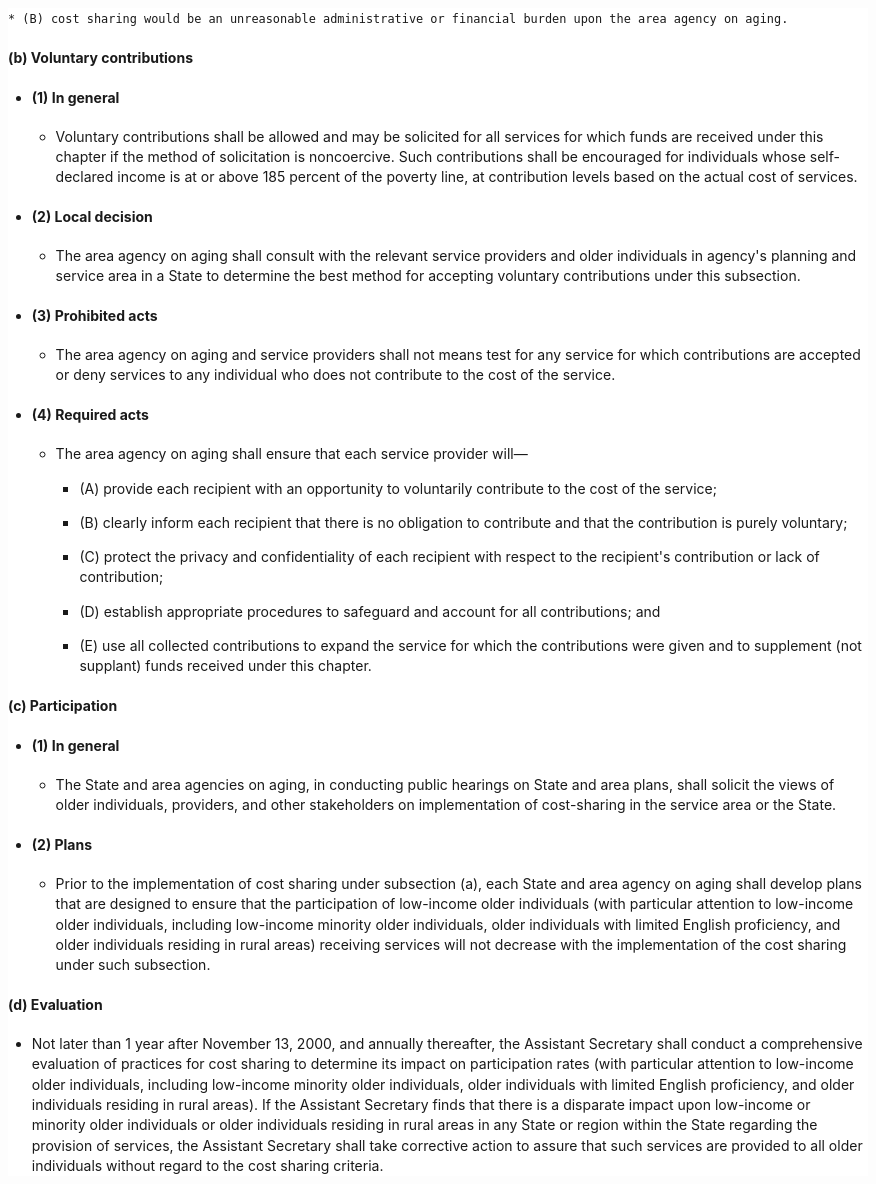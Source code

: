     * (B) cost sharing would be an unreasonable administrative or financial burden upon the area agency on aging.

#### (b) Voluntary contributions
* #### (1) In general
  * Voluntary contributions shall be allowed and may be solicited for all services for which funds are received under this chapter if the method of solicitation is noncoercive. Such contributions shall be encouraged for individuals whose self-declared income is at or above 185 percent of the poverty line, at contribution levels based on the actual cost of services.

* #### (2) Local decision
  * The area agency on aging shall consult with the relevant service providers and older individuals in agency's planning and service area in a State to determine the best method for accepting voluntary contributions under this subsection.

* #### (3) Prohibited acts
  * The area agency on aging and service providers shall not means test for any service for which contributions are accepted or deny services to any individual who does not contribute to the cost of the service.

* #### (4) Required acts
  * The area agency on aging shall ensure that each service provider will—

    * (A) provide each recipient with an opportunity to voluntarily contribute to the cost of the service;

    * (B) clearly inform each recipient that there is no obligation to contribute and that the contribution is purely voluntary;

    * (C) protect the privacy and confidentiality of each recipient with respect to the recipient's contribution or lack of contribution;

    * (D) establish appropriate procedures to safeguard and account for all contributions; and

    * (E) use all collected contributions to expand the service for which the contributions were given and to supplement (not supplant) funds received under this chapter.

#### (c) Participation
* #### (1) In general
  * The State and area agencies on aging, in conducting public hearings on State and area plans, shall solicit the views of older individuals, providers, and other stakeholders on implementation of cost-sharing in the service area or the State.

* #### (2) Plans
  * Prior to the implementation of cost sharing under subsection (a), each State and area agency on aging shall develop plans that are designed to ensure that the participation of low-income older individuals (with particular attention to low-income older individuals, including low-income minority older individuals, older individuals with limited English proficiency, and older individuals residing in rural areas) receiving services will not decrease with the implementation of the cost sharing under such subsection.

#### (d) Evaluation
* Not later than 1 year after November 13, 2000, and annually thereafter, the Assistant Secretary shall conduct a comprehensive evaluation of practices for cost sharing to determine its impact on participation rates (with particular attention to low-income older individuals, including low-income minority older individuals, older individuals with limited English proficiency, and older individuals residing in rural areas). If the Assistant Secretary finds that there is a disparate impact upon low-income or minority older individuals or older individuals residing in rural areas in any State or region within the State regarding the provision of services, the Assistant Secretary shall take corrective action to assure that such services are provided to all older individuals without regard to the cost sharing criteria.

§ Goal of the exercise
Print, word for word, every entry shown above; the pictures stay out.

§ Task output
Source code

:     * (B) cost sharing would be an unreasonable administrative or financial burden upon the area agency on aging.

#### (b) Voluntary contributions
* #### (1) In general
  * Voluntary contributions shall be allowed and may be solicited for all services for which funds are received under this chapter if the method of solicitation is noncoercive. Such contributions shall be encouraged for individuals whose self-declared income is at or above 185 percent of the poverty line, at contribution levels based on the actual cost of services.

* #### (2) Local decision
  * The area agency on aging shall consult with the relevant service providers and older individuals in agency's planning and service area in a State to determine the best method for accepting voluntary contributions under this subsection.

* #### (3) Prohibited acts
  * The area agency on aging and service providers shall not means test for any service for which contributions are accepted or deny services to any individual who does not contribute to the cost of the service.

* #### (4) Required acts
  * The area agency on aging shall ensure that each service provider will—

    * (A) provide each recipient with an opportunity to voluntarily contribute to the cost of the service;

    * (B) clearly inform each recipient that there is no obligation to contribute and that the contribution is purely voluntary;

    * (C) protect the privacy and confidentiality of each recipient with respect to the recipient's contribution or lack of contribution;

    * (D) establish appropriate procedures to safeguard and account for all contributions; and

    * (E) use all collected contributions to expand the service for which the contributions were given and to supplement (not supplant) funds received under this chapter.

#### (c) Participation
* #### (1) In general
  * The State and area agencies on aging, in conducting public hearings on State and area plans, shall solicit the views of older individuals, providers, and other stakeholders on implementation of cost-sharing in the service area or the State.

* #### (2) Plans
  * Prior to the implementation of cost sharing under subsection (a), each State and area agency on aging shall develop plans that are designed to ensure that the participation of low-income older individuals (with particular attention to low-income older individuals, including low-income minority older individuals, older individuals with limited English proficiency, and older individuals residing in rural areas) receiving services will not decrease with the implementation of the cost sharing under such subsection.

#### (d) Evaluation
* Not later than 1 year after November 13, 2000, and annually thereafter, the Assistant Secretary shall conduct a comprehensive evaluation of practices for cost sharing to determine its impact on participation rates (with particular attention to low-income older individuals, including low-income minority older individuals, older individuals with limited English proficiency, and older individuals residing in rural areas). If the Assistant Secretary finds that there is a disparate impact upon low-income or minority older individuals or older individuals residing in rural areas in any State or region within the State regarding the provision of services, the Assistant Secretary shall take corrective action to assure that such services are provided to all older individuals without regard to the cost sharing criteria.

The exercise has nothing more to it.